José Carlos Sebe Bom Meihy
Foi assim, eu estava solto numa tarde e olhava o dia virar
noite. A agitação da cidade também fugia dos sons e meu pensamento flanava leve
e despregado de referências imediatas. Sem perceber, comecei a derivar para coisas,
acontecimentos, que agora habitam o afastado “reino do nunca mais”. Uma a uma,
as lembranças se perdiam entre saudade, nostalgia e abandono. Não mais sessões
de matinê em tardes preguiçosas de domingos; onde terão ido parar os discos comprados
em lojas especializadas; o que aconteceu com as cartas, ninguém mais as escreve
– e como é ruim apenas receber contas e notificações pelo correio; o que fazer
com a velha máquina de escrever? E com o aparelho de Fax? Com a Roleyflex que
um dia foi atualíssima? E com os negativos de filmes revelados “antigamente”?

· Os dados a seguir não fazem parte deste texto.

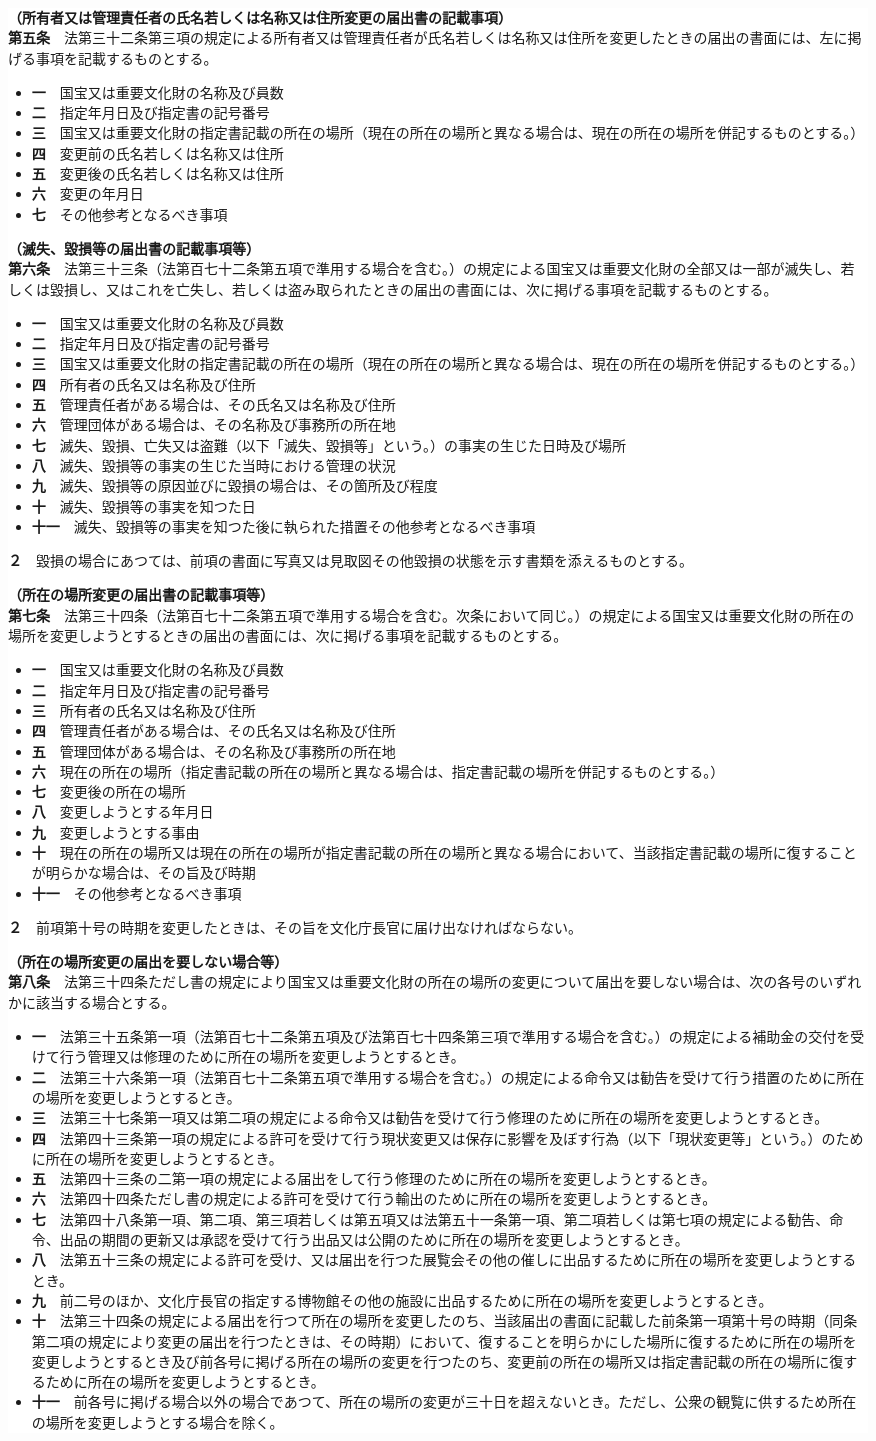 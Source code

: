 **（所有者又は管理責任者の氏名若しくは名称又は住所変更の届出書の記載事項）**  
**第五条**　法第三十二条第三項の規定による所有者又は管理責任者が氏名若しくは名称又は住所を変更したときの届出の書面には、左に掲げる事項を記載するものとする。  
* **一**　国宝又は重要文化財の名称及び員数  
* **二**　指定年月日及び指定書の記号番号  
* **三**　国宝又は重要文化財の指定書記載の所在の場所（現在の所在の場所と異なる場合は、現在の所在の場所を併記するものとする。）  
* **四**　変更前の氏名若しくは名称又は住所  
* **五**　変更後の氏名若しくは名称又は住所  
* **六**　変更の年月日  
* **七**　その他参考となるべき事項  
  
**（滅失、毀損等の届出書の記載事項等）**  
**第六条**　法第三十三条（法第百七十二条第五項で準用する場合を含む。）の規定による国宝又は重要文化財の全部又は一部が滅失し、若しくは毀損し、又はこれを亡失し、若しくは盗み取られたときの届出の書面には、次に掲げる事項を記載するものとする。  
* **一**　国宝又は重要文化財の名称及び員数  
* **二**　指定年月日及び指定書の記号番号  
* **三**　国宝又は重要文化財の指定書記載の所在の場所（現在の所在の場所と異なる場合は、現在の所在の場所を併記するものとする。）  
* **四**　所有者の氏名又は名称及び住所  
* **五**　管理責任者がある場合は、その氏名又は名称及び住所  
* **六**　管理団体がある場合は、その名称及び事務所の所在地  
* **七**　滅失、毀損、亡失又は盗難（以下「滅失、毀損等」という。）の事実の生じた日時及び場所  
* **八**　滅失、毀損等の事実の生じた当時における管理の状況  
* **九**　滅失、毀損等の原因並びに毀損の場合は、その箇所及び程度  
* **十**　滅失、毀損等の事実を知つた日  
* **十一**　滅失、毀損等の事実を知つた後に執られた措置その他参考となるべき事項  
  
**２**　毀損の場合にあつては、前項の書面に写真又は見取図その他毀損の状態を示す書類を添えるものとする。  
  
**（所在の場所変更の届出書の記載事項等）**  
**第七条**　法第三十四条（法第百七十二条第五項で準用する場合を含む。次条において同じ。）の規定による国宝又は重要文化財の所在の場所を変更しようとするときの届出の書面には、次に掲げる事項を記載するものとする。  
* **一**　国宝又は重要文化財の名称及び員数  
* **二**　指定年月日及び指定書の記号番号  
* **三**　所有者の氏名又は名称及び住所  
* **四**　管理責任者がある場合は、その氏名又は名称及び住所  
* **五**　管理団体がある場合は、その名称及び事務所の所在地  
* **六**　現在の所在の場所（指定書記載の所在の場所と異なる場合は、指定書記載の場所を併記するものとする。）  
* **七**　変更後の所在の場所  
* **八**　変更しようとする年月日  
* **九**　変更しようとする事由  
* **十**　現在の所在の場所又は現在の所在の場所が指定書記載の所在の場所と異なる場合において、当該指定書記載の場所に復することが明らかな場合は、その旨及び時期  
* **十一**　その他参考となるべき事項  
  
**２**　前項第十号の時期を変更したときは、その旨を文化庁長官に届け出なければならない。  
  
**（所在の場所変更の届出を要しない場合等）**  
**第八条**　法第三十四条ただし書の規定により国宝又は重要文化財の所在の場所の変更について届出を要しない場合は、次の各号のいずれかに該当する場合とする。  
* **一**　法第三十五条第一項（法第百七十二条第五項及び法第百七十四条第三項で準用する場合を含む。）の規定による補助金の交付を受けて行う管理又は修理のために所在の場所を変更しようとするとき。  
* **二**　法第三十六条第一項（法第百七十二条第五項で準用する場合を含む。）の規定による命令又は勧告を受けて行う措置のために所在の場所を変更しようとするとき。  
* **三**　法第三十七条第一項又は第二項の規定による命令又は勧告を受けて行う修理のために所在の場所を変更しようとするとき。  
* **四**　法第四十三条第一項の規定による許可を受けて行う現状変更又は保存に影響を及ぼす行為（以下「現状変更等」という。）のために所在の場所を変更しようとするとき。  
* **五**　法第四十三条の二第一項の規定による届出をして行う修理のために所在の場所を変更しようとするとき。  
* **六**　法第四十四条ただし書の規定による許可を受けて行う輸出のために所在の場所を変更しようとするとき。  
* **七**　法第四十八条第一項、第二項、第三項若しくは第五項又は法第五十一条第一項、第二項若しくは第七項の規定による勧告、命令、出品の期間の更新又は承認を受けて行う出品又は公開のために所在の場所を変更しようとするとき。  
* **八**　法第五十三条の規定による許可を受け、又は届出を行つた展覧会その他の催しに出品するために所在の場所を変更しようとするとき。  
* **九**　前二号のほか、文化庁長官の指定する博物館その他の施設に出品するために所在の場所を変更しようとするとき。  
* **十**　法第三十四条の規定による届出を行つて所在の場所を変更したのち、当該届出の書面に記載した前条第一項第十号の時期（同条第二項の規定により変更の届出を行つたときは、その時期）において、復することを明らかにした場所に復するために所在の場所を変更しようとするとき及び前各号に掲げる所在の場所の変更を行つたのち、変更前の所在の場所又は指定書記載の所在の場所に復するために所在の場所を変更しようとするとき。  
* **十一**　前各号に掲げる場合以外の場合であつて、所在の場所の変更が三十日を超えないとき。ただし、公衆の観覧に供するため所在の場所を変更しようとする場合を除く。  
   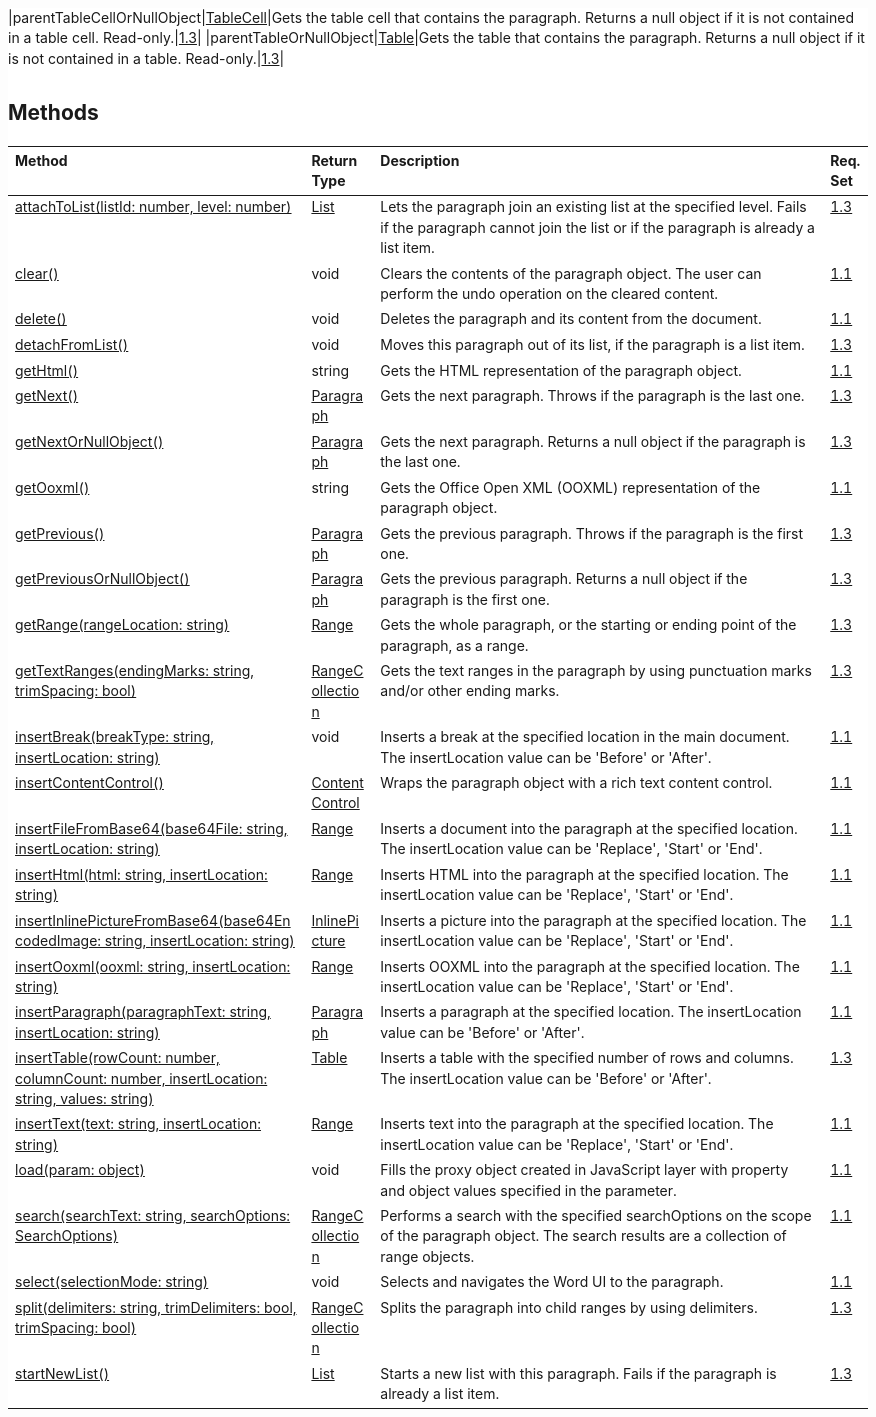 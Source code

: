 |parentTableCellOrNullObject|[TableCell](tablecell.md)|Gets the table cell that contains the paragraph. Returns a null object if it is not contained in a table cell. Read-only.|[1.3]|
|parentTableOrNullObject|[Table](table.md)|Gets the table that contains the paragraph. Returns a null object if it is not contained in a table. Read-only.|[1.3]|

## Methods

| Method		   | Return Type	|Description| Req. Set|
|:---------------|:--------|:----------|:----|
|[attachToList(listId: number, level: number)]    |[List](list.md)|Lets the paragraph join an existing list at the specified level. Fails if the paragraph cannot join the list or if the paragraph is already a list item.|[1.3]|
|[clear()] |void|Clears the contents of the paragraph object. The user can perform the undo operation on the cleared content.|[1.1]|
|[delete()] |void|Deletes the paragraph and its content from the document.|[1.1]|
|[detachFromList()] |void|Moves this paragraph out of its list, if the paragraph is a list item.|[1.3]|
|[getHtml()] |string|Gets the HTML representation of the paragraph object.|[1.1]|
|[getNext()] |[Paragraph](paragraph.md)|Gets the next paragraph. Throws if the paragraph is the last one.|[1.3]|
|[getNextOrNullObject()] |[Paragraph](paragraph.md)|Gets the next paragraph. Returns a null object if the paragraph is the last one.|[1.3]|
|[getOoxml()] |string|Gets the Office Open XML (OOXML) representation of the paragraph object.|[1.1]|
|[getPrevious()] |[Paragraph](paragraph.md)|Gets the previous paragraph. Throws if the paragraph is the first one.|[1.3]|
|[getPreviousOrNullObject()] |[Paragraph](paragraph.md)|Gets the previous paragraph. Returns a null object if the paragraph is the first one.|[1.3]|
|[getRange(rangeLocation: string)] |[Range](range.md)|Gets the whole paragraph, or the starting or ending point of the paragraph, as a range.|[1.3]|
|[getTextRanges(endingMarks: string, trimSpacing: bool)][getTextRanges] |[RangeCollection](rangecollection.md)|Gets the text ranges in the paragraph by using punctuation marks and/or other ending marks.|[1.3]|
|[insertBreak(breakType: string, insertLocation: string)] |void|Inserts a break at the specified location in the main document. The insertLocation value can be 'Before' or 'After'.|[1.1]|
|[insertContentControl()] |[ContentControl](contentcontrol.md)|Wraps the paragraph object with a rich text content control.|[1.1]|
|[insertFileFromBase64(base64File: string, insertLocation: string)] |[Range](range.md)|Inserts a document into the paragraph at the specified location. The insertLocation value can be 'Replace', 'Start' or 'End'.|[1.1]|
|[insertHtml(html: string, insertLocation: string)] |[Range](range.md)|Inserts HTML into the paragraph at the specified location. The insertLocation value can be 'Replace', 'Start' or 'End'.|[1.1]|
|[insertInlinePictureFromBase64(base64EncodedImage: string, insertLocation: string)] |[InlinePicture](inlinepicture.md)|Inserts a picture into the paragraph at the specified location. The insertLocation value can be 'Replace', 'Start' or 'End'.|[1.1]|
|[insertOoxml(ooxml: string, insertLocation: string)] |[Range](range.md)|Inserts OOXML into the paragraph at the specified location. The insertLocation value can be 'Replace', 'Start' or 'End'.|[1.1]|
|[insertParagraph(paragraphText: string, insertLocation: string)] |[Paragraph](paragraph.md)|Inserts a paragraph at the specified location. The insertLocation value can be 'Before' or 'After'.|[1.1]|
|[insertTable(rowCount: number, columnCount: number, insertLocation: string, values: string)][insertTable] |[Table](table.md)|Inserts a table with the specified number of rows and columns. The insertLocation value can be 'Before' or 'After'.|[1.3]|
|[insertText(text: string, insertLocation: string)] |[Range](range.md)|Inserts text into the paragraph at the specified location. The insertLocation value can be 'Replace', 'Start' or 'End'.|[1.1]|
|[load(param: object)] |void|Fills the proxy object created in JavaScript layer with property and object values specified in the parameter.|[1.1]|
|[search(searchText: string, searchOptions: SearchOptions)][search] |[RangeCollection](rangecollection.md)|Performs a search with the specified searchOptions on the scope of the paragraph object. The search results are a collection of range objects.|[1.1]|
|[select(selectionMode: string)] |void|Selects and navigates the Word UI to the paragraph.|[1.1]|
|[split(delimiters: string, trimDelimiters: bool, trimSpacing: bool)][split] |[RangeCollection](rangecollection.md)|Splits the paragraph into child ranges by using delimiters.|[1.3]|
|[startNewList()] |[List](list.md)|Starts a new list with this paragraph. Fails if the paragraph is already a list item.|[1.3]|


[attachToList(listId: number, level: number)]: #attachtolistlistid-number-level-number
[clear()]: #clear
[delete()]: #delete
[detachFromList()]: #detachfromlist
[getHtml()]: #gethtml
[getNext()]: #getnext
[getNextOrNullObject()]: #getnextornullobject
[getOoxml()]: #getooxml
[getPrevious()]: #getprevious
[getPreviousOrNullObject()]: #getpreviousornullobject
[getRange(rangeLocation: string)]: #getrangerangelocation-string
[getTextRanges]: #gettextrangesendingmarks-string-trimspacing-bool
[insertBreak(breakType: string, insertLocation: string)]: #insertbreakbreaktype-string-insertlocation-string
[insertContentControl()]: #insertcontentcontrol
[insertFileFromBase64(base64File: string, insertLocation: string)]: #insertfilefrombase64base64file-string-insertlocation-string
[insertHtml(html: string, insertLocation: string)]: #inserthtmlhtml-string-insertlocation-string
[insertInlinePictureFromBase64(base64EncodedImage: string, insertLocation: string)]: #insertinlinepicturefrombase64base64encodedimage-string-insertlocation-string
[insertOoxml(ooxml: string, insertLocation: string)]: #insertooxmlooxml-string-insertlocation-string
[insertParagraph(paragraphText: string, insertLocation: string)]: #insertparagraphparagraphtext-string-insertlocation-string
[insertTable]: #inserttablerowcount-number-columncount-number-insertlocation-string-values-string
[insertText(text: string, insertLocation: string)]: #inserttexttext-string-insertlocation-string
[load(param: object)]: #loadparam-object
[search]: #searchsearchtext-string-searchoptions-searchoptions
[select(selectionMode: string)]: #selectselectionmode-string
[split]: #splitdelimiters-string-trimdelimiters-bool-trimspacing-bool
[startNewList()]: #startnewlist
[SearchOptions]: searchoptions.md
[1.1]: ../requirement-sets/word-api-requirement-sets.md
[1.3]: ../requirement-sets/word-api-requirement-sets.md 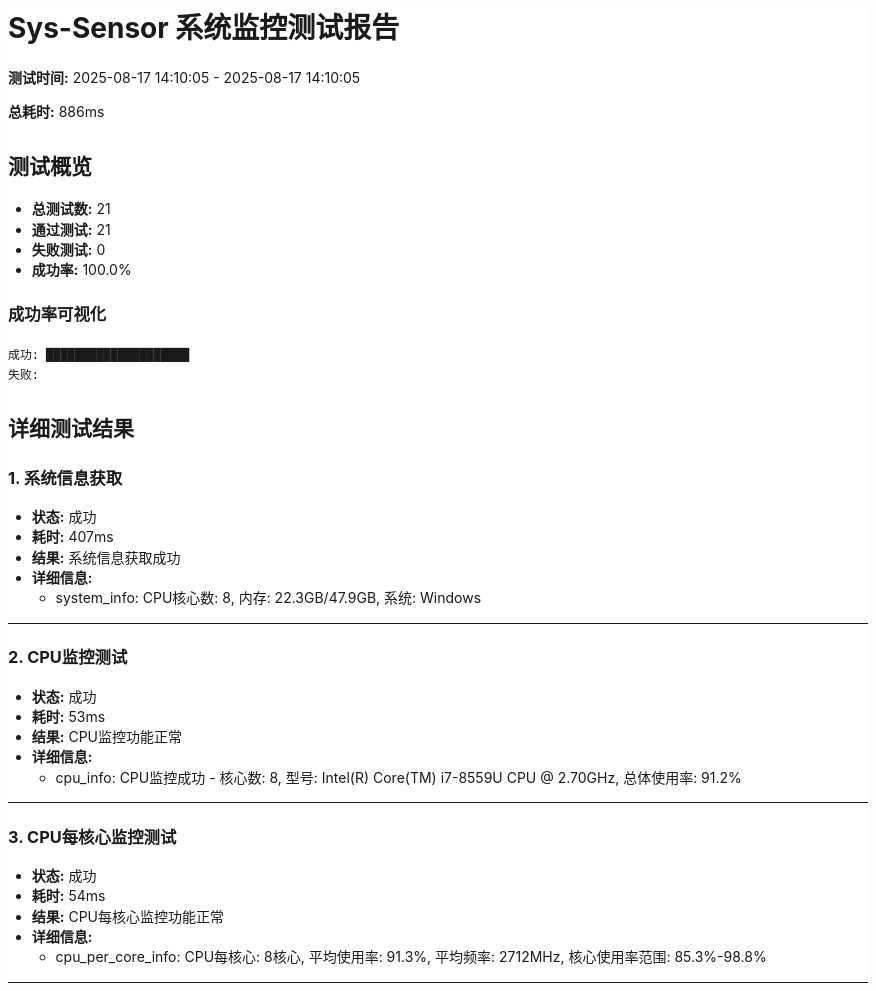 # Sys-Sensor 系统监控测试报告

**测试时间:** 2025-08-17 14:10:05 - 2025-08-17 14:10:05

**总耗时:** 886ms

## 测试概览

- **总测试数:** 21
- **通过测试:** 21 
- **失败测试:** 0 
- **成功率:** 100.0%

### 成功率可视化

```
成功: ████████████████████
失败: 
```

## 详细测试结果

### 1. 系统信息获取 

- **状态:** 成功
- **耗时:** 407ms
- **结果:** 系统信息获取成功
- **详细信息:**
  - system_info: CPU核心数: 8, 内存: 22.3GB/47.9GB, 系统: Windows

---

### 2. CPU监控测试 

- **状态:** 成功
- **耗时:** 53ms
- **结果:** CPU监控功能正常
- **详细信息:**
  - cpu_info: CPU监控成功 - 核心数: 8, 型号: Intel(R) Core(TM) i7-8559U CPU @ 2.70GHz, 总体使用率: 91.2%

---

### 3. CPU每核心监控测试 

- **状态:** 成功
- **耗时:** 54ms
- **结果:** CPU每核心监控功能正常
- **详细信息:**
  - cpu_per_core_info: CPU每核心: 8核心, 平均使用率: 91.3%, 平均频率: 2712MHz, 核心使用率范围: 85.3%-98.8%

---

Aliás, por onde andará o Simca Chambord fotografado no momento da primeira
compra de automóvel com meu próprio salário? E as velhas televisões com antenas
“adornadas” com BomBril? E as programações de cinema, os livros do Tarzan, os
santinhos da igreja? São tantas as coisas que desapareceram que talvez não haja
mais memória do Gumex que passava no cabelo, nem do corte “escovinha” que
arrepiava o topete ou do cabelão do Elvis. E por falar em topete, que dizer da
chamada calça americana – se fosse de brim branco, então! Lembro-me do tempo em
que os sabonetes eram o Lifebuoy, Lever e Gessy. E como esquecer que bom
presente para a namorada era Água de Alfazena, perfume Rastro? Para as mamães, os produtos Cotty eram um luxo. Jovenzinhos, muitos de nós usávamos o perfume
argentino Lancaster e combatíamos as espinhas com a pomada Minâncora e ainda
falávamos de combate a caspas. Outro dia recordei as emoções do programa “O céu
é o limite” e também me deixei embalar pela lembrança da Celly Campelo cantando
“Banho de lua”, “Estúpido Cupido” e, lógico, não faltou espaço para O fino da
Bossa e nem para a Jovem Guarda. Devo dizer que as imagens vinham se
desdobrando em cortes de cabelo à Roberto Carlos – e que dizer dos paletós
sem lapela, das roupas de duas cores? As primeiras camisas vermelhas eram
usadas com a gola levantada atrás e com dobrinhas nas mangas e como nossos pais
se irritavam com isso... Era um tempo em que a pasta de dente mais popular se chamava
Kolynos e convidava a todos a se transformar em Kolynosistas. Como fiquei feliz
quando ganhei uma caneta tinteiro Parker 51! E tinha compasso, esquadro, régua
e cadernos com o Hino Nacional. E por falar em cadernos, será que ainda existem
os de caligrafia? E os que ensinavam o passo a passo dos desenhos? Quanta
saudade do lança-perfume, do confete, serpentina e das fantasias de Pierrô! Pena que as meninas, no carnaval, não se vestem mais de ciganas, odaliscas,
baianas. Hoje – que triste – fantasias só em escolas de samba e dentro de
enredos... Onde terá ido parar o meu cachimbo e os apetrechos com os quais
pretendia me mostrar moço feito?
Envelhecer é colecionar recordações emocionadas, dar sentido
a objetos que compuseram nossa feição construída ao longo de anos, décadas.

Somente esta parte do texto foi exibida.